The material beneath this line should be printed exactly, with its pictures omitted.

• • • • •

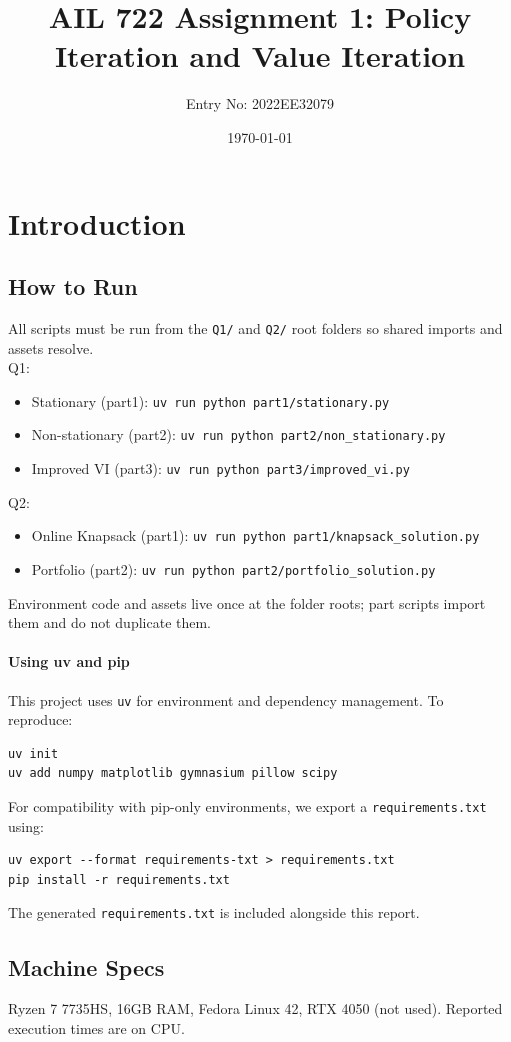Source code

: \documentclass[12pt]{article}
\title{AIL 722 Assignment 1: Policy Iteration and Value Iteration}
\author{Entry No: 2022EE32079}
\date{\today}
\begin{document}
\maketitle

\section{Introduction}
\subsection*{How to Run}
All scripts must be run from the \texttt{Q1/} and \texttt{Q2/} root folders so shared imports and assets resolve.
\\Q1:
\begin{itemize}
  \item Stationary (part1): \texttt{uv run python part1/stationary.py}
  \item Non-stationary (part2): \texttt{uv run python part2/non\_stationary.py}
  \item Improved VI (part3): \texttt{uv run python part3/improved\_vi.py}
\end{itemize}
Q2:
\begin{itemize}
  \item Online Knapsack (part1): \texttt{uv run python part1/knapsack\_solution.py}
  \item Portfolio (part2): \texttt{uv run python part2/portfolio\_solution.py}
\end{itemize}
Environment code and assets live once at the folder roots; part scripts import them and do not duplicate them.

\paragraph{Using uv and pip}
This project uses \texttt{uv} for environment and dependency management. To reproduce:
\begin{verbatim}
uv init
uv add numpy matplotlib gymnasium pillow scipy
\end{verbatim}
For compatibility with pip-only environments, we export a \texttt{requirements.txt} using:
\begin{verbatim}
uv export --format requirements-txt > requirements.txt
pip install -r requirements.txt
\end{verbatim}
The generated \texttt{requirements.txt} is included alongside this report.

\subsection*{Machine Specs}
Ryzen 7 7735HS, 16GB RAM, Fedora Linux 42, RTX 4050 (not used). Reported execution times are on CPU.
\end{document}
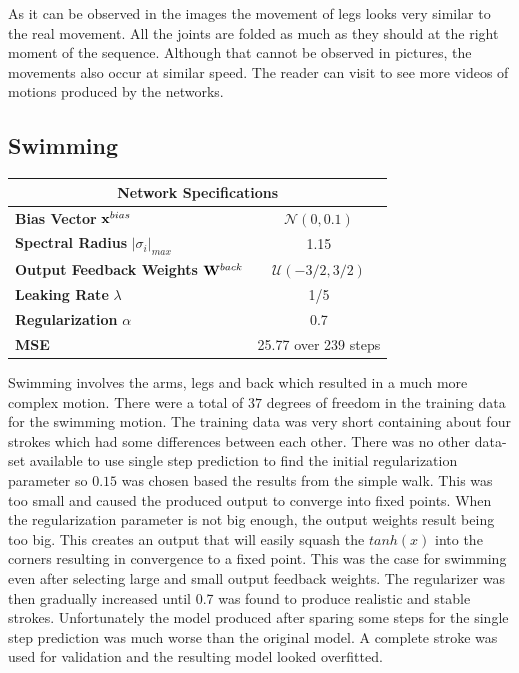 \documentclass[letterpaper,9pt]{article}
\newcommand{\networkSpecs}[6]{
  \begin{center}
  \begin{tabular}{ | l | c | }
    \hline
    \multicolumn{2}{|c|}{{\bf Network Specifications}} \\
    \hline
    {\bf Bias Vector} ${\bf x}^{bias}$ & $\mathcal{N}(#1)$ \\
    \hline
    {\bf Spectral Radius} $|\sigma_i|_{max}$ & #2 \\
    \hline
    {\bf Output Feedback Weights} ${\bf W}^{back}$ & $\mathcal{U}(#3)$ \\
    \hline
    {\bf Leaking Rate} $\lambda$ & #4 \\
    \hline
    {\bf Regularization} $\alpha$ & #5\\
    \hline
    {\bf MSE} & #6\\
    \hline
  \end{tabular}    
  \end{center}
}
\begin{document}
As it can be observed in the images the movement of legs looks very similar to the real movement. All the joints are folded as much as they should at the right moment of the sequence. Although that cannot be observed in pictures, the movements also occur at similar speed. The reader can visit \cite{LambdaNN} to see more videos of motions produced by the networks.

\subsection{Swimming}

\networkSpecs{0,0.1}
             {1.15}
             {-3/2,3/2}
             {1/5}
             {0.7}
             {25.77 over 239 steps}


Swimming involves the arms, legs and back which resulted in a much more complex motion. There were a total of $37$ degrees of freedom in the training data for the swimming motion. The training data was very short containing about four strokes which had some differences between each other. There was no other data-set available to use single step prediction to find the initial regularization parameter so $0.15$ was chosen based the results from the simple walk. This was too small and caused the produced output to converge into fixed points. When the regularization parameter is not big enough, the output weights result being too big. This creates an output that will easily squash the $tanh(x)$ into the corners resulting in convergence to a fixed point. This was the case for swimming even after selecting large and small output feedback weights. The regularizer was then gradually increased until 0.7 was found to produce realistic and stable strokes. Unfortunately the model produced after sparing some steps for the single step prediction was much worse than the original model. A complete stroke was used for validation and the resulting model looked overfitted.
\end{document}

• • • • •

• EXERCISE RESPONSE:
Source code

: \documentclass[12pt]{article}
\title{AIL 722 Assignment 1: Policy Iteration and Value Iteration}
\author{Entry No: 2022EE32079}
\date{\today}
\begin{document}
\maketitle

\section{Introduction}
\subsection*{How to Run}
All scripts must be run from the \texttt{Q1/} and \texttt{Q2/} root folders so shared imports and assets resolve.
\\Q1:
\begin{itemize}
  \item Stationary (part1): \texttt{uv run python part1/stationary.py}
  \item Non-stationary (part2): \texttt{uv run python part2/non\_stationary.py}
  \item Improved VI (part3): \texttt{uv run python part3/improved\_vi.py}
\end{itemize}
Q2:
\begin{itemize}
  \item Online Knapsack (part1): \texttt{uv run python part1/knapsack\_solution.py}
  \item Portfolio (part2): \texttt{uv run python part2/portfolio\_solution.py}
\end{itemize}
Environment code and assets live once at the folder roots; part scripts import them and do not duplicate them.

\paragraph{Using uv and pip}
This project uses \texttt{uv} for environment and dependency management. To reproduce:
\begin{verbatim}
uv init
uv add numpy matplotlib gymnasium pillow scipy
\end{verbatim}
For compatibility with pip-only environments, we export a \texttt{requirements.txt} using:
\begin{verbatim}
uv export --format requirements-txt > requirements.txt
pip install -r requirements.txt
\end{verbatim}
The generated \texttt{requirements.txt} is included alongside this report.

\subsection*{Machine Specs}
Ryzen 7 7735HS, 16GB RAM, Fedora Linux 42, RTX 4050 (not used). Reported execution times are on CPU.
\end{document}
 \documentclass[letterpaper,9pt]{article}
\newcommand{\networkSpecs}[6]{
  \begin{center}
  \begin{tabular}{ | l | c | }
    \hline
    \multicolumn{2}{|c|}{{\bf Network Specifications}} \\
    \hline
    {\bf Bias Vector} ${\bf x}^{bias}$ & $\mathcal{N}(#1)$ \\
    \hline
    {\bf Spectral Radius} $|\sigma_i|_{max}$ & #2 \\
    \hline
    {\bf Output Feedback Weights} ${\bf W}^{back}$ & $\mathcal{U}(#3)$ \\
    \hline
    {\bf Leaking Rate} $\lambda$ & #4 \\
    \hline
    {\bf Regularization} $\alpha$ & #5\\
    \hline
    {\bf MSE} & #6\\
    \hline
  \end{tabular}    
  \end{center}
}
\begin{document}
As it can be observed in the images the movement of legs looks very similar to the real movement. All the joints are folded as much as they should at the right moment of the sequence. Although that cannot be observed in pictures, the movements also occur at similar speed. The reader can visit \cite{LambdaNN} to see more videos of motions produced by the networks.

\subsection{Swimming}

\networkSpecs{0,0.1}
             {1.15}
             {-3/2,3/2}
             {1/5}
             {0.7}
             {25.77 over 239 steps}


Swimming involves the arms, legs and back which resulted in a much more complex motion. There were a total of $37$ degrees of freedom in the training data for the swimming motion. The training data was very short containing about four strokes which had some differences between each other. There was no other data-set available to use single step prediction to find the initial regularization parameter so $0.15$ was chosen based the results from the simple walk. This was too small and caused the produced output to converge into fixed points. When the regularization parameter is not big enough, the output weights result being too big. This creates an output that will easily squash the $tanh(x)$ into the corners resulting in convergence to a fixed point. This was the case for swimming even after selecting large and small output feedback weights. The regularizer was then gradually increased until 0.7 was found to produce realistic and stable strokes. Unfortunately the model produced after sparing some steps for the single step prediction was much worse than the original model. A complete stroke was used for validation and the resulting model looked overfitted.
\end{document}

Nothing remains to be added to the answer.